Shortly after he took office in 1999, Chávez began jetting to Mideast countries to strengthen ties with leaders like Iraqi dictator Saddam Hussein, whom he embraced in Baghdad as “my brother.” (Hussein was toppled by a U.S. military invasion in 2003 and later hanged for crimes including genocide.) Chávez’s backers insisted he was simply showing solidarity with fellow members of the Organization of Petroleum-Exporting Countries (OPEC) as a means of shoring up oil prices, which were at historic lows at that time and have since reached record highs, thanks in part to Chavez’s OPEC-bolstering efforts. But Chávez was also on a mission to poke the “imperialist” U.S. in the eye by befriending any regime unfriendly to Washington. That included what is today an especially close relationship with Iran and its controversial President, Mahmoud Ahmadinejad.As long as those leaders faced little resistance at home, Chávez faced relatively little criticism for his gushing camaraderie with them – especially since the U.S. maintained its own friendships with the likes of Egyptian thugocrat Hosni Mubarak. As recently as December, when Chávez offered the Miraflores presidential palace in Caracas to Venezuelan families left homeless by flooding, he crowed that he would sleep in a large Bedouin tent that his friend Gaddafi had given him.

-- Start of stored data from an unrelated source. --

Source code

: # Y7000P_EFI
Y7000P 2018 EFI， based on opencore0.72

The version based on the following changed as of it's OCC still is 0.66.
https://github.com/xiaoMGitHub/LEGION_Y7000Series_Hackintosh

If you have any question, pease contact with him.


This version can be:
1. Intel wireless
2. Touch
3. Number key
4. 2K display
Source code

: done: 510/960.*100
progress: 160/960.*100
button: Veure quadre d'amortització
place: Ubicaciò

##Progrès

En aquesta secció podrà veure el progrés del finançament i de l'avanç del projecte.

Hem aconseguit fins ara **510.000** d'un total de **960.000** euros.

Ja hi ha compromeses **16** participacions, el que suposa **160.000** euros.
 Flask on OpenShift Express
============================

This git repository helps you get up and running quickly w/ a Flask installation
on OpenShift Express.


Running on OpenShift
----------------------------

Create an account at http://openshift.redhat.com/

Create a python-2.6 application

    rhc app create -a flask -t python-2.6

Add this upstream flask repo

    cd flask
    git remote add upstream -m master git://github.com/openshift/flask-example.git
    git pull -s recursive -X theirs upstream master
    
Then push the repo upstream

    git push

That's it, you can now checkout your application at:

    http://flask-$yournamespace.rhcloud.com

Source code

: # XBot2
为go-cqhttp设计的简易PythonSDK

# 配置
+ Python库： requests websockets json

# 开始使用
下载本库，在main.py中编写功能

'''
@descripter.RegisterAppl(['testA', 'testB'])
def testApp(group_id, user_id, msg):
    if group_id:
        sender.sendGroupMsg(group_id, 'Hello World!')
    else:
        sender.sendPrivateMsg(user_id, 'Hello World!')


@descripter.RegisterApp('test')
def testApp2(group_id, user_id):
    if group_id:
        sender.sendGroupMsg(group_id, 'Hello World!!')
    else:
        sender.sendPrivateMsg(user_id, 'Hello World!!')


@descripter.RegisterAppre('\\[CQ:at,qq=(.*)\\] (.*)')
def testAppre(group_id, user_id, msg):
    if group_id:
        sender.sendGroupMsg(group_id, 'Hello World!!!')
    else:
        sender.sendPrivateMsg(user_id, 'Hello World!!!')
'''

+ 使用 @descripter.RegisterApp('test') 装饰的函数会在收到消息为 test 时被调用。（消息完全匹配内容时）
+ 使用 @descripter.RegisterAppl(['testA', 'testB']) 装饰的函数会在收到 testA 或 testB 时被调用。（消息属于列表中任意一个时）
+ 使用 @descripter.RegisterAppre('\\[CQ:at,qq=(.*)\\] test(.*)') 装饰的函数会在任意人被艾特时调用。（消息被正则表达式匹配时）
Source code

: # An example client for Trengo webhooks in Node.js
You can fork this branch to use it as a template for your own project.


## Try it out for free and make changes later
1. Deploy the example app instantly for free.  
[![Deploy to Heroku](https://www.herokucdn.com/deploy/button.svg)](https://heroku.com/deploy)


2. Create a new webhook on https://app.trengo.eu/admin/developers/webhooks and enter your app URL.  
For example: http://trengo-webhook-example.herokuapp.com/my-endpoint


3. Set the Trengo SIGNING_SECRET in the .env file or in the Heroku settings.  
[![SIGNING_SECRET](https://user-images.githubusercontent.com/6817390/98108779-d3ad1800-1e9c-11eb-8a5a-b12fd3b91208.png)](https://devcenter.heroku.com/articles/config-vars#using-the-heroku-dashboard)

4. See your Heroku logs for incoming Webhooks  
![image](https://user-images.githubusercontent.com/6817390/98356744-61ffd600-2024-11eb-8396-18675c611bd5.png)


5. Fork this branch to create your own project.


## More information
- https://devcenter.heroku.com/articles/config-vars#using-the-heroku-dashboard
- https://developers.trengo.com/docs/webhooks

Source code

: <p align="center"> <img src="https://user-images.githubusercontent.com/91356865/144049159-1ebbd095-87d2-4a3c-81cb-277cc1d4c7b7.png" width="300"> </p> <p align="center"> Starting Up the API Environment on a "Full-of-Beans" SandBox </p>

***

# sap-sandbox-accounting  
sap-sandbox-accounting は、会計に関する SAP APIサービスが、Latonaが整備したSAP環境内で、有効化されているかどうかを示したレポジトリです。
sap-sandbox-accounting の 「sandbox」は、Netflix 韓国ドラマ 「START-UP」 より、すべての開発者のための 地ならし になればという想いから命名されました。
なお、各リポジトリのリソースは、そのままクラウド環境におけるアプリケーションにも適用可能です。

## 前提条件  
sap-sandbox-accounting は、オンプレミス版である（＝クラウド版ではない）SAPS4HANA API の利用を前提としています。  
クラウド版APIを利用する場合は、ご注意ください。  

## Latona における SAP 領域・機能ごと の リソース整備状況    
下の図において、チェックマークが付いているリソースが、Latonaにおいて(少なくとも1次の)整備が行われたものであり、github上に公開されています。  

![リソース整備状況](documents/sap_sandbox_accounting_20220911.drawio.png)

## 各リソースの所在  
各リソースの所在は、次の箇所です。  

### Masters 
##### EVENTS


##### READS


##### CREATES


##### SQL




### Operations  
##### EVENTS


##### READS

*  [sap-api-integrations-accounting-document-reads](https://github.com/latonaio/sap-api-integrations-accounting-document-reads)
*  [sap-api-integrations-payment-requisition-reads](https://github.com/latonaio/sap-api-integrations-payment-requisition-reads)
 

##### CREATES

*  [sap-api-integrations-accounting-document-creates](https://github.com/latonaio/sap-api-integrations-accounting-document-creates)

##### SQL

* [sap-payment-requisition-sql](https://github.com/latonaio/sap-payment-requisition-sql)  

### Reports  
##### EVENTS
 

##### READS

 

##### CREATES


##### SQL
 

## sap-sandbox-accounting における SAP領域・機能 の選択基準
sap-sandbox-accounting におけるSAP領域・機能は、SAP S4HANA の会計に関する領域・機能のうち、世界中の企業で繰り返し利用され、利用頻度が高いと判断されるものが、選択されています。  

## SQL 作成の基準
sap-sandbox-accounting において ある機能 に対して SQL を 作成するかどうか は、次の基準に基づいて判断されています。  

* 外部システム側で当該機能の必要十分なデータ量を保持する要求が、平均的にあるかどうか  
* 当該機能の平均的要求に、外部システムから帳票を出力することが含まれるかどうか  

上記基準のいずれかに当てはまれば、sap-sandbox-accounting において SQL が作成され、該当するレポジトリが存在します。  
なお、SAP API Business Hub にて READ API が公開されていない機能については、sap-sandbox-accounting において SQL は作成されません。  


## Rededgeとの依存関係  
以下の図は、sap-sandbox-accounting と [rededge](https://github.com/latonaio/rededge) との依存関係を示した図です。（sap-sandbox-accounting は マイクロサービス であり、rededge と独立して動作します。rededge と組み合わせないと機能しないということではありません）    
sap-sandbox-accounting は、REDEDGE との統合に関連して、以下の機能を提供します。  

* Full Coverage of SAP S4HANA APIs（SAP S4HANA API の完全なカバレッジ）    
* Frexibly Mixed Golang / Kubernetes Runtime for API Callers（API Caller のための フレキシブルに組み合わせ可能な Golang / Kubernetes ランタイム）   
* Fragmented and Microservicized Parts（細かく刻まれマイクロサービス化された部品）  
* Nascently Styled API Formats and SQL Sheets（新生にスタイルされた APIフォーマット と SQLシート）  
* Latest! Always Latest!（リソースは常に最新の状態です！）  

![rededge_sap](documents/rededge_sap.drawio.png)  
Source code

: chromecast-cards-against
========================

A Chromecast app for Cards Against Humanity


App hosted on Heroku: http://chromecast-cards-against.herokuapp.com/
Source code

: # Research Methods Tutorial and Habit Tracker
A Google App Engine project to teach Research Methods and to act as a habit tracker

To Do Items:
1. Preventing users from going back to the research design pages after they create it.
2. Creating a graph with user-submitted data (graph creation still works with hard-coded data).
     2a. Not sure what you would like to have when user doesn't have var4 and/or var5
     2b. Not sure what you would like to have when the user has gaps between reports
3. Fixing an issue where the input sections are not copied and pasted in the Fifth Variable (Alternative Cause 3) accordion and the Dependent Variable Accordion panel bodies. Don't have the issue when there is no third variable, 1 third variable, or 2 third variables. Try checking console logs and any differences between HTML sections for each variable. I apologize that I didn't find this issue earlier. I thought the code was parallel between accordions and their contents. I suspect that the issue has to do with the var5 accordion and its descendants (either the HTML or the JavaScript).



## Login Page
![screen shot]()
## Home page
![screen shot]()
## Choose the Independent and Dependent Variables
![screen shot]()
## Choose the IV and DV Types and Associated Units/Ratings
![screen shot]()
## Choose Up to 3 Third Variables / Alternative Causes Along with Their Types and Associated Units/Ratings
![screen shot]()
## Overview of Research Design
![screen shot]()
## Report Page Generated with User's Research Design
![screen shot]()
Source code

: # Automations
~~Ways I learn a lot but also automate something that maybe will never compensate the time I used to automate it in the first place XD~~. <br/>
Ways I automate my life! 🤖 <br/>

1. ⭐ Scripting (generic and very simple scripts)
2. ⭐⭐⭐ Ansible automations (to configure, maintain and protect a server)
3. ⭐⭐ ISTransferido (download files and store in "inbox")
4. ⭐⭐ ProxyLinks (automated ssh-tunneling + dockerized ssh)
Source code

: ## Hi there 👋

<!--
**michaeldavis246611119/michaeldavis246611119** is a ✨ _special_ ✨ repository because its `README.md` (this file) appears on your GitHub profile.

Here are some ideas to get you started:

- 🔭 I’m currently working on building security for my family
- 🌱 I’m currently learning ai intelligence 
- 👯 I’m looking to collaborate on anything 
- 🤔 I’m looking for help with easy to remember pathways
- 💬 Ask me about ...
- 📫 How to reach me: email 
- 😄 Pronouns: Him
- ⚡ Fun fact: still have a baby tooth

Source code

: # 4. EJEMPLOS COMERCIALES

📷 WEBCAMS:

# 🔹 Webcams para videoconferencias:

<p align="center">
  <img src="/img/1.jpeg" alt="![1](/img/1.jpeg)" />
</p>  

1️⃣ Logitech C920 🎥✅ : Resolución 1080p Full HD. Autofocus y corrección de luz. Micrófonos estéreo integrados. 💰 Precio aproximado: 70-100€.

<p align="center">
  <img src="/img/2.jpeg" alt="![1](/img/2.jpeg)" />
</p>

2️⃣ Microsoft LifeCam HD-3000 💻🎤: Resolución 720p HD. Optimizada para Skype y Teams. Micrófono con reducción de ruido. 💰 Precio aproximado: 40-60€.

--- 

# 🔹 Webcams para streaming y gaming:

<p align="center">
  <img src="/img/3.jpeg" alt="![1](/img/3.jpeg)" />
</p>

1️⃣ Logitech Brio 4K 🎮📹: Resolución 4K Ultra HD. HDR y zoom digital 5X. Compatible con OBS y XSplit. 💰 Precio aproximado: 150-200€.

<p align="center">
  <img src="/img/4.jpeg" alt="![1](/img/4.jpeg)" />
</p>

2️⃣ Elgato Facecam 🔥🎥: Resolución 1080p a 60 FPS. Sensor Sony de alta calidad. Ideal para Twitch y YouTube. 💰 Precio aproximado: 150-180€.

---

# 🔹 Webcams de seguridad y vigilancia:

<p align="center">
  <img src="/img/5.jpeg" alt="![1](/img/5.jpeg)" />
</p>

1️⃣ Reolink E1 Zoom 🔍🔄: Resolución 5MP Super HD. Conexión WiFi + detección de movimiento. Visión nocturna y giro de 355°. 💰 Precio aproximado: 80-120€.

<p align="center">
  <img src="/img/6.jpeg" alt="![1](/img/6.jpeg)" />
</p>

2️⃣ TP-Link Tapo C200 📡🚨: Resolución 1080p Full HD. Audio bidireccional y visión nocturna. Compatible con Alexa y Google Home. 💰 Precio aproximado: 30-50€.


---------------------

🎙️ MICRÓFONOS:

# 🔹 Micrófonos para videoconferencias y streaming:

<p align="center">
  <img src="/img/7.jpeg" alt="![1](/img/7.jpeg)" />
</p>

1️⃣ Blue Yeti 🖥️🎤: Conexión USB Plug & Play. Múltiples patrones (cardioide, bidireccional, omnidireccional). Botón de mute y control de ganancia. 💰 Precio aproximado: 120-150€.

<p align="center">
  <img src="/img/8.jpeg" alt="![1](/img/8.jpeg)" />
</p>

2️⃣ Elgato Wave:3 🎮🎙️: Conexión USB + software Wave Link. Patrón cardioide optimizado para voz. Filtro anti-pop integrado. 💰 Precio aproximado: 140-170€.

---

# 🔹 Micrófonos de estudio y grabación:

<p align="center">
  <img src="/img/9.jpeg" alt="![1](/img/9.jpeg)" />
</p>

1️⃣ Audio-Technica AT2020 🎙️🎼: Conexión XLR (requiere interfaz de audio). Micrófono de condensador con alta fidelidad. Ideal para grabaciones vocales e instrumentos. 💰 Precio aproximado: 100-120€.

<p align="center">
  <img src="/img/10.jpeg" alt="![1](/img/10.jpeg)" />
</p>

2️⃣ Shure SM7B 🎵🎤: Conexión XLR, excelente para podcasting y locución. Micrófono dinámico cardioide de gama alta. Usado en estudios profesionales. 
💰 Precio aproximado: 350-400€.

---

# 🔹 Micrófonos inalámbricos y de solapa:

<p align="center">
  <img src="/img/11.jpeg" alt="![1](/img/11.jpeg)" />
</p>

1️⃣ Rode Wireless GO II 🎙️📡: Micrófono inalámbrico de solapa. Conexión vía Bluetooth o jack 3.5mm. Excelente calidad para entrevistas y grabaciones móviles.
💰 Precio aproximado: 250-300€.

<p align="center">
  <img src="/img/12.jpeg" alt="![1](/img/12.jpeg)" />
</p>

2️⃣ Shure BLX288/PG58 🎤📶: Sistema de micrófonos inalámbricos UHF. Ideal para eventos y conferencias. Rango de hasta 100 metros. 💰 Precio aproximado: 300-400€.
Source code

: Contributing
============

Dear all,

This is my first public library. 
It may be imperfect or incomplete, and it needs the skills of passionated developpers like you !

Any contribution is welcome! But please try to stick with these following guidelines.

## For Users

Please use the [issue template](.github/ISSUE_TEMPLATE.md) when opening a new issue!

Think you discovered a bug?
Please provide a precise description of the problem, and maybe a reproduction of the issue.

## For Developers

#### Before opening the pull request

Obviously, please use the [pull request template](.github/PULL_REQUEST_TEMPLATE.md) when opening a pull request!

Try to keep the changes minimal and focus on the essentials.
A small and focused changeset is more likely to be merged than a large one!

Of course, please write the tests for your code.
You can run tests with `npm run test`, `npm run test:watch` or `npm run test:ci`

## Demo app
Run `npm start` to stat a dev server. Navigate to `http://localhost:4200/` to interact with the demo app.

But if, rightly, the U.S. now has to answer for its coddling of iron-fisted autocrats like Mubarak, who was forced from power this month by mass protests as angry as they were sudden, Chávez will have to answer not just for excusing but extolling terrorist tyrants like Gaddafi if and when they’re felled by the same popular forces. And two factors will make that situation particularly uncomfortable for Chávez. The first is that while his anti-Israel stances can often be justified – especially when the Israeli military rains artillery down on Palestinian civilians – Venezuela has also grappled with a number of anti-Semitic incidents in recent years, including a 2009 attack on Caracas’ largest synagogue, which involved police officers. Chávez condemned the acts, but many Jews blamed his overheated Israel rhetoric, and his just as ardent support for Israel’s Mideast foes, for creating an atmosphere of intolerance.
The second involves growing questions about Chávez’s own democratic bona fides. On the one hand, he’s a democratically elected President who, despite hyperbole from opponents and Washington alike, has hardly suppressed free expression and other human rights the way real dictators do. But he certainly flirts with authoritarian rule, witnessed by the decree powers he had his rubber-stamp National Assembly grant him last year to help him circumvent a more opposition-laden legislature that was seated in January. As the Mideast unrest keeps exposing Chávez amigos like Gaddafi, Ahmadinejad and Syrian President Bashar al-Assad – and as the world realizes how little he’s tried to prod them toward democratic reform, which the U.S. can at least say it did with Mubarak – Chávez may have to worry about their dark reputations now rubbing off on him. (Nicaraguan President Daniel Ortega, a leftist Chavez ally who says he phoned Gaddafi on Tuesday to express his “solidarity” with the Libyan leader, could face similar p.r. problems.)
The U.S. long argued that it had to be friendly with the likes of Mubarak to preserve its interests – which included its hegemony. Chávez gratuitously sought out the likes of Gaddafi to promote his overriding interest – thwarting that hegemony. But just like the U.S., he may be about to learn that making the enemy of your enemy your friend can have unfriendly consequences.